The NAAJA receives close to $20m in Commonwealth funding each year but dozens of serious allegations of criminal conduct among its leadership team are the subject of a federal court case next month.

NAAJA currently receives $83m over five years from the National Legal Assistance Partnership (NLAP), a federal government agency, but Ms Cash requested Mr Hehir and ANAO consider "an audit of arrangements under the NLAP that may result in the payment of Commonwealth money to NAAJA" in a letter seen by The Australian newspaper, which has been reporting on the allegations against the administration.

"The reports raise serious concerns about the potential misuse of Commonwealth money provided under the National Legal Assistance Partnership, and the efficacy of governance arrangements under that agreement," Ms Cash wrote.

She took aim at federal Attorney-General Mark Dreyfus, who indicated the onus was on the Northern Territory government to administer the NLAP funds.

"With respect, if that is the case, that is all the more reason for an audit," Ms Cash wrote.

"If NLAP arrangements are such that the administration of Commonwealth funding is done at arm's length, as the Attorney-General appears to contend, then the governance provisions in the intergovernmental agreement that allow the Commonwealth to appropriately monitor expenditure (and respond to any misuse of Commonwealth funds) are all the more important."

NAAJA conducts the majority of Indigenous legal cases in the territory, where it has 200 workers across the NT, which has suffered a huge spike in crime the past year.

Senator Cash said any recommendations from a performance audit of NAAJA could signal more robust governance of how Commonwealth funding is spent and tracked was required.

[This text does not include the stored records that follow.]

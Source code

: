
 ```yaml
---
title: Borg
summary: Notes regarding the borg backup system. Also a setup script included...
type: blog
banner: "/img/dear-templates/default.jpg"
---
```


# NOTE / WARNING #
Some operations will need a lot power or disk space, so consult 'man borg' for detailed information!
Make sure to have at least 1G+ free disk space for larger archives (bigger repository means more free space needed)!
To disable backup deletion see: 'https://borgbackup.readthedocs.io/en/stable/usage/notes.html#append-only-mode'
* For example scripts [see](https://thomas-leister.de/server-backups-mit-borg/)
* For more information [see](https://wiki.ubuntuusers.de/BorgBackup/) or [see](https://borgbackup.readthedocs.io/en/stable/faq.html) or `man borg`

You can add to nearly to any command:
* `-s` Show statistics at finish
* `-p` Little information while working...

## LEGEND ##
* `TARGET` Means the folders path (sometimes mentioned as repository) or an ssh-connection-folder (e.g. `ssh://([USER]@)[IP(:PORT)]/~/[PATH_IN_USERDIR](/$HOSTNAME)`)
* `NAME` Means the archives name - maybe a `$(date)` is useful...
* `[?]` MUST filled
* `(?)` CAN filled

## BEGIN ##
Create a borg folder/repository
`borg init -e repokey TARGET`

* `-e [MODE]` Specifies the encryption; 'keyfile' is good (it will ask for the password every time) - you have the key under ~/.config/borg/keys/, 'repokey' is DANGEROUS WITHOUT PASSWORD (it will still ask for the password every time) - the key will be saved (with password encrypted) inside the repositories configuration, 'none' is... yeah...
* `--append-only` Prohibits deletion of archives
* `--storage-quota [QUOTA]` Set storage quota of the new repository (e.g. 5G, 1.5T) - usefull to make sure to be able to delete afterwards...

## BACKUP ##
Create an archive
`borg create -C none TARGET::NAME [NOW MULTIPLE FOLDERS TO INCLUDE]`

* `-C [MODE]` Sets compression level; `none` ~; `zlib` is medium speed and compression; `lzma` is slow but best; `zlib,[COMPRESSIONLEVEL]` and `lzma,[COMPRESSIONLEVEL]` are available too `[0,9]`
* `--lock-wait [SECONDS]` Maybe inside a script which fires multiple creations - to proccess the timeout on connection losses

"I ask that you consider a performance audit to assess the adequacy of data collection, performance monitoring and other governance arrangements under the NLAP, and whether adequate safeguards are in place to ensure that Commonwealth money is not being misused," she wrote.

She said any improvements identified through an audit potentially "ought to be implemented more generally in respect of funding to other service providers that is governed by the NLAP".

The ANAO recently found an alarming lack of audit controls at Australia's leading Indigenous funding organisation, the National Indigenous Australians Agency.

The NIAA employs more than 1300 people across Australia and had its budget in 2022-23 increased to $4.5 billion, which funds programs through the Federal Government's Indigenous Advancement Strategy.

The ANAO report said in 2021–22 the NIAA spent $1.03 billion on more than 1000 external providers to deliver IAS activities and services, yet failed to initiate a single fraud investigation, an anomaly among similar-sized federal government agencies.

Indigenous Affairs minister Linda Burney told National Indigenous Times at the time the audit shortfalls at the NIAA were "concerning".

The Australian reported the NT Commission Against Corruption was also investigating the allegations against the NAAJA, many of which have emerged in a Federal Court case filed by an employee who alleges she was fired after discovering the corrupt conduct of two senior members of its leadership team, who have both denied the claims and remain employed.

The matter is scheduled for trial from October 23.